The CC - Money as the Motivator is a Mistake.


Money as the Motivator is a Mistake.

Murray*, a warm and competent man in his fifties, owned a successful handyman business with contractual stuff and many trucks on the road visiting homeowners that needed repairs. He and his wife ran the operations; he had only hired an office person to help coordinate the field work.

Murray stated, almost like a badge of honour, “Grayson, I’m constantly pushing 60 hours a week and still have $150K of billing to do for projects that are completed. I need better systems!” “This is a perfect client,” I told myself. “I could help him build new systems, grow the company, and give him the exit he desires.”
After three or four hour-long video conferences, I heard enough to know I could help Murray. I met with him and said, “Murray, you’re incredibly profitable but you and your wife are inextricably tied to your company.”

Murray acknowledged that he had no freedom from his company and needed my help. But as the months went by, he wouldn’t sign the contract for consulting. Finally, he agreed that November would be his first month, which he paid me for. But at the end of November, he told me, “Grayson, with all the holiday time in December, let’s take a break from your consulting for the month.”

I agreed, but Murray called a few times anyway. We began again in the new year, but only for two months. Then Murray wanted to take another break. “For the summer, Grayson. It’s a very busy time for me, and we won’t get much done together.” “Murray, I’ll also be busy. You can call me later, but I can’t hold open time for you.”

I wasn’t surprised when Murray texted me to get free consulting as the summer months rolled on. Murray often stated that he found my input very valuable, but he was adverse to paying me. It seemed to gall him.

Murray was very focused on his company’s profit each month, always comparing to the previous quarter and year. That wasn’t a bad thing in itself. Yet his methods were bent around the goal of making more money, to the point where he had the potential to hurt people by his grasp on money.

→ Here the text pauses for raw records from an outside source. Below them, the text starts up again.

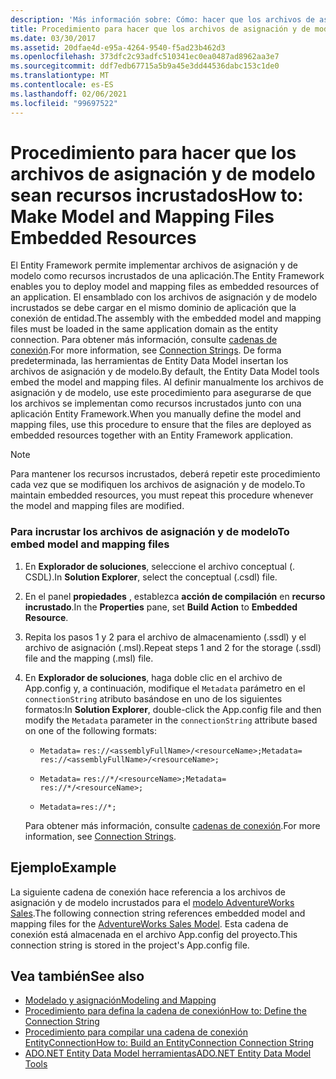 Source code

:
 ```yaml
---
description: 'Más información sobre: Cómo: hacer que los archivos de asignación y de modelo sean recursos incrustados'
title: Procedimiento para hacer que los archivos de asignación y de modelo sean recursos incrustados
ms.date: 03/30/2017
ms.assetid: 20dfae4d-e95a-4264-9540-f5ad23b462d3
ms.openlocfilehash: 373dfc2c93adfc510341ec0ea0487ad8962aa3e7
ms.sourcegitcommit: ddf7edb67715a5b9a45e3dd44536dabc153c1de0
ms.translationtype: MT
ms.contentlocale: es-ES
ms.lasthandoff: 02/06/2021
ms.locfileid: "99697522"
---
```

# <a name="how-to-make-model-and-mapping-files-embedded-resources"></a><span data-ttu-id="a4355-103">Procedimiento para hacer que los archivos de asignación y de modelo sean recursos incrustados</span><span class="sxs-lookup"><span data-stu-id="a4355-103">How to: Make Model and Mapping Files Embedded Resources</span></span>

<span data-ttu-id="a4355-104">El Entity Framework permite implementar archivos de asignación y de modelo como recursos incrustados de una aplicación.</span><span class="sxs-lookup"><span data-stu-id="a4355-104">The Entity Framework enables you to deploy model and mapping files as embedded resources of an application.</span></span> <span data-ttu-id="a4355-105">El ensamblado con los archivos de asignación y de modelo incrustados se debe cargar en el mismo dominio de aplicación que la conexión de entidad.</span><span class="sxs-lookup"><span data-stu-id="a4355-105">The assembly with the embedded model and mapping files must be loaded in the same application domain as the entity connection.</span></span> <span data-ttu-id="a4355-106">Para obtener más información, consulte [cadenas de conexión](connection-strings.md).</span><span class="sxs-lookup"><span data-stu-id="a4355-106">For more information, see [Connection Strings](connection-strings.md).</span></span> <span data-ttu-id="a4355-107">De forma predeterminada, las herramientas de Entity Data Model insertan los archivos de asignación y de modelo.</span><span class="sxs-lookup"><span data-stu-id="a4355-107">By default, the Entity Data Model tools embed the model and mapping files.</span></span> <span data-ttu-id="a4355-108">Al definir manualmente los archivos de asignación y de modelo, use este procedimiento para asegurarse de que los archivos se implementan como recursos incrustados junto con una aplicación Entity Framework.</span><span class="sxs-lookup"><span data-stu-id="a4355-108">When you manually define the model and mapping files, use this procedure to ensure that the files are deployed as embedded resources together with an Entity Framework application.</span></span>  
  
> [!NOTE]
> <span data-ttu-id="a4355-109">Para mantener los recursos incrustados, deberá repetir este procedimiento cada vez que se modifiquen los archivos de asignación y de modelo.</span><span class="sxs-lookup"><span data-stu-id="a4355-109">To maintain embedded resources, you must repeat this procedure whenever the model and mapping files are modified.</span></span>  
  
### <a name="to-embed-model-and-mapping-files"></a><span data-ttu-id="a4355-110">Para incrustar los archivos de asignación y de modelo</span><span class="sxs-lookup"><span data-stu-id="a4355-110">To embed model and mapping files</span></span>  
  
1. <span data-ttu-id="a4355-111">En **Explorador de soluciones**, seleccione el archivo conceptual (. CSDL).</span><span class="sxs-lookup"><span data-stu-id="a4355-111">In **Solution Explorer**, select the conceptual (.csdl) file.</span></span>  
  
2. <span data-ttu-id="a4355-112">En el panel **propiedades** , establezca **acción de compilación** en **recurso incrustado**.</span><span class="sxs-lookup"><span data-stu-id="a4355-112">In the **Properties** pane, set **Build Action** to **Embedded Resource**.</span></span>  
  
3. <span data-ttu-id="a4355-113">Repita los pasos 1 y 2 para el archivo de almacenamiento (.ssdl) y el archivo de asignación (.msl).</span><span class="sxs-lookup"><span data-stu-id="a4355-113">Repeat steps 1 and 2 for the storage (.ssdl) file and the mapping (.msl) file.</span></span>  
  
4. <span data-ttu-id="a4355-114">En **Explorador de soluciones**, haga doble clic en el archivo de App.config y, a continuación, modifique el `Metadata` parámetro en el `connectionString` atributo basándose en uno de los siguientes formatos:</span><span class="sxs-lookup"><span data-stu-id="a4355-114">In **Solution Explorer**, double-click the App.config file and then modify the `Metadata` parameter in the `connectionString` attribute based on one of the following formats:</span></span>  
  
    - <span data-ttu-id="a4355-115">`Metadata=` `res://<assemblyFullName>/<resourceName>;`</span><span class="sxs-lookup"><span data-stu-id="a4355-115">`Metadata=` `res://<assemblyFullName>/<resourceName>;`</span></span>  
  
    - <span data-ttu-id="a4355-116">`Metadata=` `res://*/<resourceName>;`</span><span class="sxs-lookup"><span data-stu-id="a4355-116">`Metadata=` `res://*/<resourceName>;`</span></span>  
  
    - `Metadata=res://*;`  
  
     <span data-ttu-id="a4355-117">Para obtener más información, consulte [cadenas de conexión](connection-strings.md).</span><span class="sxs-lookup"><span data-stu-id="a4355-117">For more information, see [Connection Strings](connection-strings.md).</span></span>  
  
## <a name="example"></a><span data-ttu-id="a4355-118">Ejemplo</span><span class="sxs-lookup"><span data-stu-id="a4355-118">Example</span></span>  

 <span data-ttu-id="a4355-119">La siguiente cadena de conexión hace referencia a los archivos de asignación y de modelo incrustados para el [modelo AdventureWorks Sales](https://github.com/Microsoft/sql-server-samples/releases/tag/adventureworks).</span><span class="sxs-lookup"><span data-stu-id="a4355-119">The following connection string references embedded model and mapping files for the [AdventureWorks Sales Model](https://github.com/Microsoft/sql-server-samples/releases/tag/adventureworks).</span></span> <span data-ttu-id="a4355-120">Esta cadena de conexión está almacenada en el archivo App.config del proyecto.</span><span class="sxs-lookup"><span data-stu-id="a4355-120">This connection string is stored in the project's App.config file.</span></span>  

## <a name="see-also"></a><span data-ttu-id="a4355-121">Vea también</span><span class="sxs-lookup"><span data-stu-id="a4355-121">See also</span></span>

- [<span data-ttu-id="a4355-122">Modelado y asignación</span><span class="sxs-lookup"><span data-stu-id="a4355-122">Modeling and Mapping</span></span>](modeling-and-mapping.md)
- [<span data-ttu-id="a4355-123">Procedimiento para defina la cadena de conexión</span><span class="sxs-lookup"><span data-stu-id="a4355-123">How to: Define the Connection String</span></span>](how-to-define-the-connection-string.md)
- [<span data-ttu-id="a4355-124">Procedimiento para compilar una cadena de conexión EntityConnection</span><span class="sxs-lookup"><span data-stu-id="a4355-124">How to: Build an EntityConnection Connection String</span></span>](how-to-build-an-entityconnection-connection-string.md)
- <span data-ttu-id="a4355-125">[ADO.NET Entity Data Model herramientas](/previous-versions/dotnet/netframework-4.0/bb399249(v=vs.100))</span><span class="sxs-lookup"><span data-stu-id="a4355-125">[ADO.NET Entity Data Model Tools](/previous-versions/dotnet/netframework-4.0/bb399249(v=vs.100))</span></span>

Murray knew he was breaking municipal rules in the way he was running his business. Because it helped him save thousands of dollars some months, he didn’t want me to help him resolve the bylaw issues. He also knew that he should declare as revenue and pay tax on some work his staff performed. I suggested, “Murray, you need to get some help on bookkeeping to deal with the way you handle government tax payments on your business.”

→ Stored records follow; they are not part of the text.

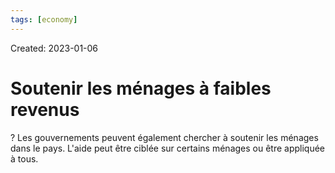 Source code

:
 ```yaml
---
tags: [economy]
---
```

Created: 2023-01-06

# Soutenir les ménages à faibles revenus
?
Les gouvernements peuvent également chercher à soutenir les ménages dans le pays. L'aide peut être ciblée sur certains ménages ou être appliquée à tous.
<!--SR:!2023-10-19,175,250--> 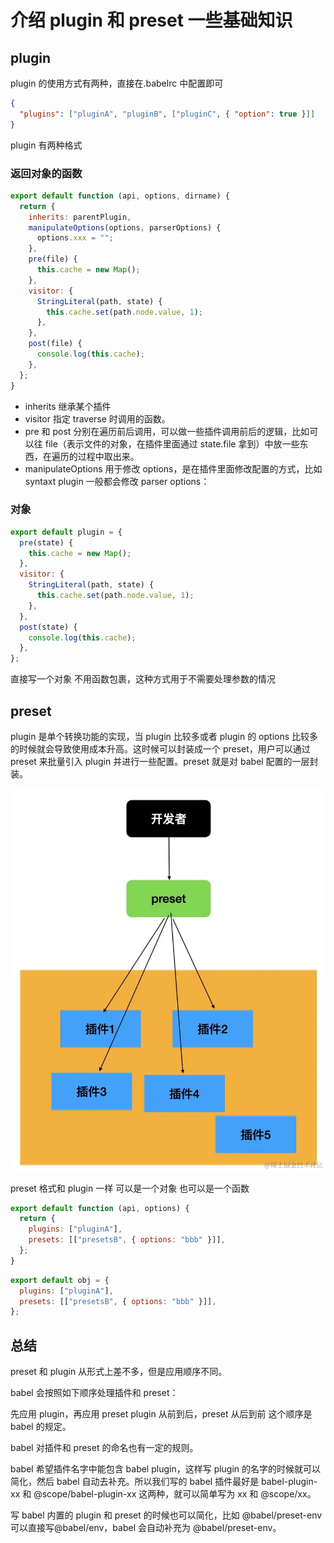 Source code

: # 介绍 plugin 和 preset 一些基础知识

## plugin

plugin 的使用方式有两种，直接在.babelrc 中配置即可

```json
{
  "plugins": ["pluginA", "pluginB", ["pluginC", { "option": true }]]
}
```

plugin 有两种格式

### 返回对象的函数

```js
export default function (api, options, dirname) {
  return {
    inherits: parentPlugin,
    manipulateOptions(options, parserOptions) {
      options.xxx = "";
    },
    pre(file) {
      this.cache = new Map();
    },
    visitor: {
      StringLiteral(path, state) {
        this.cache.set(path.node.value, 1);
      },
    },
    post(file) {
      console.log(this.cache);
    },
  };
}
```

- inherits 继承某个插件
- visitor 指定 traverse 时调用的函数。
- pre 和 post 分别在遍历前后调用，可以做一些插件调用前后的逻辑，比如可以往 file（表示文件的对象，在插件里面通过 state.file 拿到）中放一些东西，在遍历的过程中取出来。
- manipulateOptions 用于修改 options，是在插件里面修改配置的方式，比如 syntaxt plugin 一般都会修改 parser options：

### 对象

```js
export default plugin = {
  pre(state) {
    this.cache = new Map();
  },
  visitor: {
    StringLiteral(path, state) {
      this.cache.set(path.node.value, 1);
    },
  },
  post(state) {
    console.log(this.cache);
  },
};
```

直接写一个对象 不用函数包裹，这种方式用于不需要处理参数的情况

## preset

plugin 是单个转换功能的实现，当 plugin 比较多或者 plugin 的 options 比较多的时候就会导致使用成本升高。这时候可以封装成一个 preset，用户可以通过 preset 来批量引入 plugin 并进行一些配置。preset 就是对 babel 配置的一层封装。

![](img/ast_13.png)

preset 格式和 plugin 一样 可以是一个对象 也可以是一个函数

```js
export default function (api, options) {
  return {
    plugins: ["pluginA"],
    presets: [["presetsB", { options: "bbb" }]],
  };
}
```

```js
export default obj = {
  plugins: ["pluginA"],
  presets: [["presetsB", { options: "bbb" }]],
};
```

## 总结

preset 和 plugin 从形式上差不多，但是应用顺序不同。

babel 会按照如下顺序处理插件和 preset：

先应用 plugin，再应用 preset
plugin 从前到后，preset 从后到前
这个顺序是 babel 的规定。

babel 对插件和 preset 的命名也有一定的规则。

babel 希望插件名字中能包含 babel plugin，这样写 plugin 的名字的时候就可以简化，然后 babel 自动去补充。所以我们写的 babel 插件最好是 babel-plugin-xx 和 @scope/babel-plugin-xx 这两种，就可以简单写为 xx 和 @scope/xx。

写 babel 内置的 plugin 和 preset 的时候也可以简化，比如 @babel/preset-env 可以直接写@babel/env，babel 会自动补充为 @babel/preset-env。
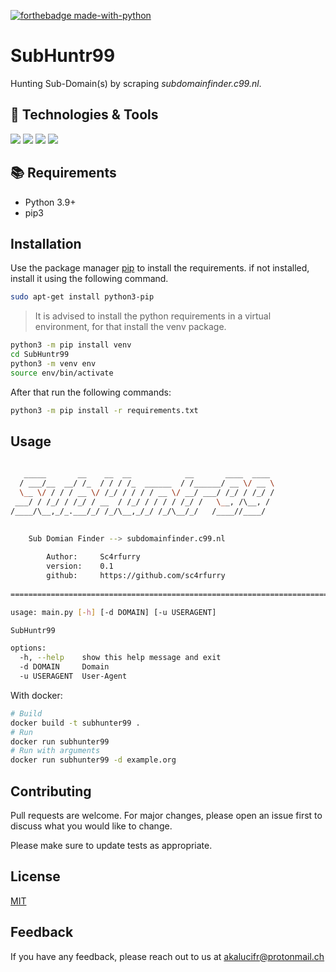 [![forthebadge made-with-python](http://ForTheBadge.com/images/badges/made-with-python.svg)](https://www.python.org/)

# SubHuntr99

Hunting Sub-Domain(s) by scraping *subdomainfinder.c99.nl*.

## 🔧 Technologies & Tools

![](https://img.shields.io/badge/OS-Linux-informational?style=flat-square&logo=kali-linux&logoColor=white&color=5194f0&bgcolor=110d17)
![](https://img.shields.io/badge/Editor-VS_Code-informational?style=flat-square&logo=visual-studio&logoColor=white&color=5194f0)
![](https://img.shields.io/badge/Language-python-informational?style=flat-square&logo=python&logoColor=white&color=5194f0&bgcolor=110d17)
![](https://img.shields.io/badge/Python_Version-3.10-informational?style=flat-square&logo=python&logoColor=white&color=5194f0&bgcolor=110d17)

## 📚 Requirements

- Python 3.9+
- pip3

## Installation

Use the package manager [pip](https://pip.pypa.io/en/stable/) to install the requirements.
if not installed, install it using the following command.

```bash
sudo apt-get install python3-pip
```

> It is advised to install the python requirements in a virtual environment, for that install the venv package.

```bash
python3 -m pip install venv
cd SubHuntr99
python3 -m venv env
source env/bin/activate
```

After that run the following commands:

```bash
python3 -m pip install -r requirements.txt
```

## Usage

```bash
                        
   _____       __    __  __            __       ____  ____ 
  / ___/__  __/ /_  / / / /_  ______  / /______/ __ \/ __ \
  \__ \/ / / / __ \/ /_/ / / / / __ \/ __/ ___/ /_/ / /_/ /
 ___/ / /_/ / /_/ / __  / /_/ / / / / /_/ /   \__, /\__, / 
/____/\__,_/_.___/_/ /_/\__,_/_/ /_/\__/_/   /____//____/ 
    

    Sub Domian Finder --> subdomainfinder.c99.nl
        
        Author:     Sc4rfurry
        version:    0.1
        github:     https://github.com/sc4rfurry
    
================================================================================

usage: main.py [-h] [-d DOMAIN] [-u USERAGENT]

SubHuntr99

options:
  -h, --help    show this help message and exit
  -d DOMAIN     Domain
  -u USERAGENT  User-Agent
```

With docker:

```bash
# Build
docker build -t subhunter99 .
# Run
docker run subhunter99
# Run with arguments
docker run subhunter99 -d example.org
```

## Contributing

Pull requests are welcome. For major changes, please open an issue first to discuss what you would like to change.

Please make sure to update tests as appropriate.

## License

[MIT](https://choosealicense.com/licenses/mit/)

## Feedback

If you have any feedback, please reach out to us at akalucifr@protonmail.ch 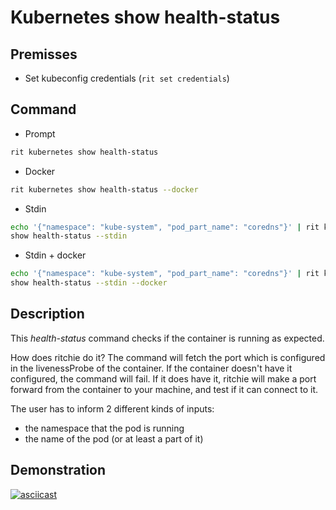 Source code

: # Kubernetes show health-status

## Premisses

- Set kubeconfig credentials (`rit set credentials`)

## Command

- Prompt

```bash
rit kubernetes show health-status
```

- Docker

```bash
rit kubernetes show health-status --docker
```

- Stdin

```bash
echo '{"namespace": "kube-system", "pod_part_name": "coredns"}' | rit kubernetes
show health-status --stdin
```

- Stdin + docker

```bash
echo '{"namespace": "kube-system", "pod_part_name": "coredns"}' | rit kubernetes
show health-status --stdin --docker
```

## Description

This _health-status_ command checks if the container is running as expected.

How does ritchie do it? The command will fetch the port which is configured in
the livenessProbe of the container. If the container doesn't have it configured,
the command will fail. If it does have it, ritchie will make a port forward from
the container to your machine, and test if it can connect to it.

The user has to inform 2 different kinds of inputs:

- the namespace that the pod is running
- the name of the pod (or at least a part of it)

## Demonstration

[![asciicast](https://asciinema.org/a/365442.svg)](https://asciinema.org/a/365442)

“Oh Grayson, you know I’m a minnow to the government. They aren’t looking at me.”

The idea of new systems or staff to help grow his business made him nervous. It would cost him money. The potential of more peace in his marriage or more competent and trustworthy staff seemed unattainable. He used his money to try and control people and systems.

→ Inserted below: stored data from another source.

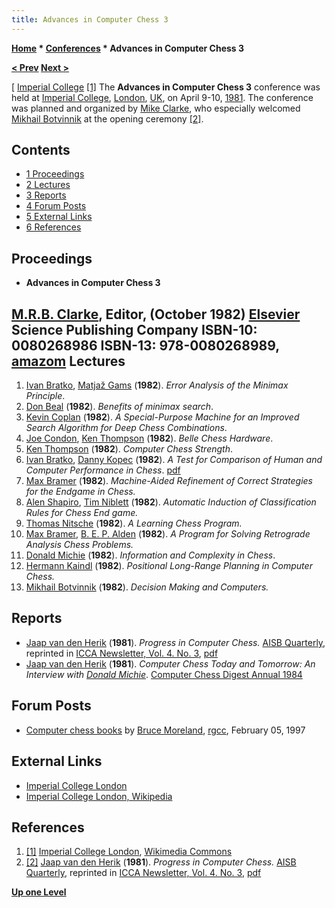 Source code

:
```yaml
---
title: Advances in Computer Chess 3
---
```

**[Home](Home "Home") * [Conferences](Conferences "Conferences") * Advances in Computer Chess 3**

**[\< Prev](Advances_in_Computer_Chess_2 "Advances in Computer Chess 2") [Next >](Advances_in_Computer_Chess_4 "Advances in Computer Chess 4")**

\[ [Imperial College](https://en.wikipedia.org/wiki/Imperial_College_London) <a id="cite-note-1" href="#cite-ref-1">[1]</a>
The **Advances in Computer Chess 3** conference was held at [Imperial College](https://en.wikipedia.org/wiki/Imperial_College_London), [London](https://en.wikipedia.org/wiki/London), [UK](https://en.wikipedia.org/wiki/United_Kingdom), on April 9-10, [1981](Timeline#1981 "Timeline"). The conference was planned and organized by [Mike Clarke](Mike_Clarke "Mike Clarke"), who especially welcomed [Mikhail Botvinnik](Mikhail_Botvinnik "Mikhail Botvinnik") at the opening ceremony <a id="cite-note-2" href="#cite-ref-2">[2]</a>.

## Contents

- [1 Proceedings](#proceedings)
- [2 Lectures](#lectures)
- [3 Reports](#reports)
- [4 Forum Posts](#forum-posts)
- [5 External Links](#external-links)
- [6 References](#references)

## Proceedings

- **Advances in Computer Chess 3**

## [M.R.B. Clarke](Mike_Clarke "Mike Clarke"), Editor, (October 1982) [Elsevier](https://en.wikipedia.org/wiki/Elsevier) Science Publishing Company ISBN-10: 0080268986 ISBN-13: 978-0080268989, [amazom](http://www.amazon.com/Advances-Computer-Chess-Parts-International/dp/0080268986) Lectures

1. [Ivan Bratko](Ivan_Bratko "Ivan Bratko"), [Matjaž Gams](Matja%C5%BE_Gams "Matjaž Gams") (**1982**). *Error Analysis of the Minimax Principle*.
1. [Don Beal](Don_Beal "Don Beal") (**1982**). *Benefits of minimax search*.
1. [Kevin Coplan](Kevin_Coplan "Kevin Coplan") (**1982**). *A Special-Purpose Machine for an Improved Search Algorithm for Deep Chess Combinations*.
1. [Joe Condon](Joe_Condon "Joe Condon"), [Ken Thompson](Ken_Thompson "Ken Thompson") (**1982**). *Belle Chess Hardware*.
1. [Ken Thompson](Ken_Thompson "Ken Thompson") (**1982**). *Computer Chess Strength*.
1. [Ivan Bratko](Ivan_Bratko "Ivan Bratko"), [Danny Kopec](Danny_Kopec "Danny Kopec") (**1982**). *A Test for Comparison of Human and Computer Performance in Chess*. [pdf](http://www.sci.brooklyn.cuny.edu/%7Ekopec/Publications/Publications/O_41_C.pdf)
1. [Max Bramer](Max_Bramer "Max Bramer") (**1982**). *Machine-Aided Refinement of Correct Strategies for the Endgame in Chess.*
1. [Alen Shapiro](Alen_Shapiro "Alen Shapiro"), [Tim Niblett](Tim_Niblett "Tim Niblett") (**1982**). *Automatic Induction of Classification Rules for Chess End game.*
1. [Thomas Nitsche](Thomas_Nitsche "Thomas Nitsche") (**1982**). *A Learning Chess Program.*
1. [Max Bramer](Max_Bramer "Max Bramer"), [B. E. P. Alden](http://www.informatik.uni-trier.de/~ley/pers/hy/a/Alden:B=_E=_P=.html) (**1982**). *A Program for Solving Retrograde Analysis Chess Problems.*
1. [Donald Michie](Donald_Michie "Donald Michie") (**1982**). *Information and Complexity in Chess*.
1. [Hermann Kaindl](Hermann_Kaindl "Hermann Kaindl") (**1982**). *Positional Long-Range Planning in Computer Chess.*
1. [Mikhail Botvinnik](Mikhail_Botvinnik "Mikhail Botvinnik") (**1982**). *Decision Making and Computers.*

## Reports

- [Jaap van den Herik](Jaap_van_den_Herik "Jaap van den Herik") (**1981**). *Progress in Computer Chess.* [AISB Quarterly](http://www.aisb.org.uk/aisbq/qarchive.shtml), reprinted in [ICCA Newsletter, Vol. 4. No. 3](ICGA_Journal#4_3 "ICGA Journal"), [pdf](https://pure.uvt.nl/portal/files/1249111/PROGRESS.PDF)
- [Jaap van den Herik](Jaap_van_den_Herik "Jaap van den Herik") (**1981**). *Computer Chess Today and Tomorrow: An Interview with [Donald Michie](Donald_Michie "Donald Michie")*. [Computer Chess Digest Annual 1984](Computer_Chess_Reports "Computer Chess Reports")

## Forum Posts

- [Computer chess books](https://groups.google.com/g/rec.games.chess.computer/c/kecoM_YlyAM/m/NiCnP8wRgnQJ) by [Bruce Moreland](Bruce_Moreland "Bruce Moreland"), [rgcc](Computer_Chess_Forums "Computer Chess Forums"), February 05, 1997

## External Links

- [Imperial College London](http://www3.imperial.ac.uk/)
- [Imperial College London, Wikipedia](https://en.wikipedia.org/wiki/Imperial_College_London)

## References

1. <a id="cite-ref-1" href="#cite-note-1">[1]</a> [Imperial College London](https://en.wikipedia.org/wiki/File:ImperialCollegeLondon.jpg), [Wikimedia Commons](https://en.wikipedia.org/wiki/Wikimedia_Commons)
1. <a id="cite-ref-2" href="#cite-note-2">[2]</a>  [Jaap van den Herik](Jaap_van_den_Herik "Jaap van den Herik") (**1981**). *Progress in Computer Chess.* [AISB Quarterly](http://www.aisb.org.uk/aisbq/qarchive.shtml), reprinted in [ICCA Newsletter, Vol. 4. No. 3](ICGA_Journal#4_3 "ICGA Journal"), [pdf](https://pure.uvt.nl/portal/files/1249111/PROGRESS.PDF)

**[Up one Level](Conferences "Conferences")**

Money acquired from the business also controlled Murray’s family, with an office taking up two rooms and his two part-time staff coming and going. Murray didn’t want to increase overheads by renting office space, and didn’t want to hire staff, so he “hired” his wife and kids to help out. The marriage had become a union of a boss and an employee rather than two equals. His wife protested passive-aggressively, left with no other options.

Murray was happy to tell me about what his wealth had built, where his family had vacation property, their boat, and the vacations they could afford. But he was stuck in a rut where in protecting his business he focused only on expanding his wealth. Murray thought he needed more money to open up more options. But the grasp of money became his end goal. He was holding on tight to money and he couldn’t bear to let go. It was very sad for me to see him missing opportunities for personal, social and mental health.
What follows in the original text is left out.